Wer sich für Musik mit deutschen Texten interessiert kommt nicht an den ehemaligen Kardiologen Dr. Georg Ringsgwandl herum, der im Dekaden(z)wechsel der 1980er/1990er Jahre mit den Alben "Trulla! Trulla!", "Vogelwild" und "Staffabruck" neue Maßstäbe setzte. Ein Konzertmitschnitt aus der Tournee zum erstgenannten Album liegt nun erstmals auf DVD vor.
Kasperl oder Genie?
Wer diesen schrägen Typen - "Punk-Qualtinger", wie ihn die deutsche Zeitschrift "Zeit" einmal nannte - jemals live gesehen hatte bekam in der Regel nicht genug von ihm - oder lehnte ihn völlig ab. Ich weiß nicht, wie oft ich ihn zwischen 1988 und 1993 live erlebte, ich weiß nur, dass jeder Konzertabend von Ringsgwandl eine außernatürliche Erfahrung mit sich brachte, und dass er nicht, wie so manch andere Künstler, sich im Rahmen eines fixen Konzertablaufs bewegte (Erfahrungen ähnlicher Art macht man im deutschsprachigen Raum höchstens noch mit dem österreichischen Existenzialistentrio von Kollegium Kalksburg).
Auf vorliegender DVD wird man Zeuge dreier Konzertmitschnitte, wobei zwei in arg zerfledderter Form daherkommen, was mitunter auch am historischen Klang liegt, sowie eines ebenfalls zusammengeschnippelten Interviews, das aus losen Statements zwischen Liedkürzeln besteht und weniger Erhellendes als seine berühmten Geschichten zwischen den Liedern bringen. Bei diesen Ton- und Bilddokumenten rückt also weniger die Erlebniswelt Ringsgwandl als Ganzes in den Vordergrund, vielmehr sieht man nur Bruchteile, mitunter in kurzen Auszügen die Veränderung seiner Lieder und Texte innerhalb weniger Jahre, und im Besonderen sei hier die zusätzliche Strophe von einem seiner besten Lieder, "Wuide unterwegs", erwähnt.

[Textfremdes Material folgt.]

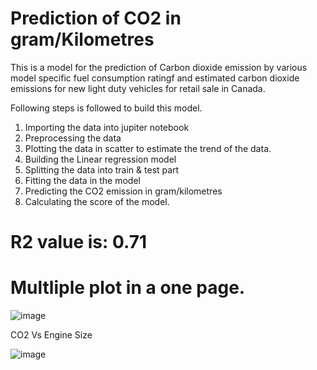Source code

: # Prediction of CO2 in gram/Kilometres
This is a model for the prediction of Carbon dioxide emission by various model specific fuel consumption ratingf and estimated carbon dioxide emissions for new light duty vehicles for retail sale in Canada.

Following steps is followed to build this model.
1. Importing the data into jupiter notebook
2. Preprocessing the data
3. Plotting the data in scatter to estimate the trend of the data.
4. Building the Linear regression model
5. Splitting the data into train & test part
6. Fitting the data in the model
7. Predicting the CO2 emission in gram/kilometres
8. Calculating the score of the model.

# R2 value is: 0.71

# Multliple plot in a one page.

![image](https://user-images.githubusercontent.com/65527534/151395778-c220aa4a-37f3-447d-903e-d595302bcaca.png)

CO2 Vs Engine Size

![image](https://user-images.githubusercontent.com/65527534/151395827-5bd383a9-a8e9-4eb4-86a0-b6a9b762ca0d.png)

Soweit zum Bonusteil, nun zum Hauptteil der DVD, ein Konzertmitschnitt aus der Frankfurter Music Hall mit dem Titel "Sag doch zu mir Du, Du!". Das Konzert beginnt wie alle Ringsgwandl-Konzerte im Jahr 1988 mit dem aberwitzigen "Heut liegt was in der Luft", um hernach sofort seinen berühmt-berüchtigten Fetzer "Der Placido Domingo" über die Herren Bruce Springsteen, Michael Jackson und dem Titelgeber. Herausragend dabei ist und bleibt neben der großartigen rauen und bisweilen skelettartig wirkenden "Haus"musik mit seinen kongenialen Partnern Georg Schreiner an der Gitarre und Bass und Klaus Reichardt am Keyboard und Bass, die auch im Jahr 2005 frisch und nahezu unverbraucht klingt, die Gesten und Mimiken - oft theatralisch breit, oft protzend minimalistisch - des Herrn Doktor, der ja im übrigen erst im Jahr 1993 seinen Job als Kardiologe an den Nagel hängte und diesen endgültig gegen Gitarre und Bühne eintauschte.
Ein Problem bei Ringsgwandl war ja allerdings auch von Beginn an, dass etliche im Publikum glaubten alles bei Ringsgwandl sei ein riesiger, großer, abgefahrener, aufgeblasener, irrer, kurioser, anarchischer Schmäh - kurzum - ausnahmslos Spaß, dass Ringsgwandl aber erstens ein ernstzunehmender Künstler (war und) ist und öfter als viele hören wollten Ernst macht ist die zweite A-Seite seiner Kunst. Hört mal bei "Nix mitnehma" und "Radarstrahl" rein, des weiteren auch einmal etwas genauer in "Wuide unterwegs" und "Hühnerarsch, sei wachsam". Dass er übrigens mit "Nix mitnehma" schlicht und einfach eine der genialsten, würdevollsten und reifsten Coverversionen aus dem Oeuvre Bob Dylans (in dem Fall "Gotta Serve Somebody") schuf - ja, dafür gebührt ihm soundso jede Ehre der Welt.Die DVD lebt jedoch nicht nur von diesen satten Momenten musikalischer Befriedigung, sondern auch von der Totale in sein Gesicht, in jenes der höchsten Konzentration und Spannungsgeladenheit.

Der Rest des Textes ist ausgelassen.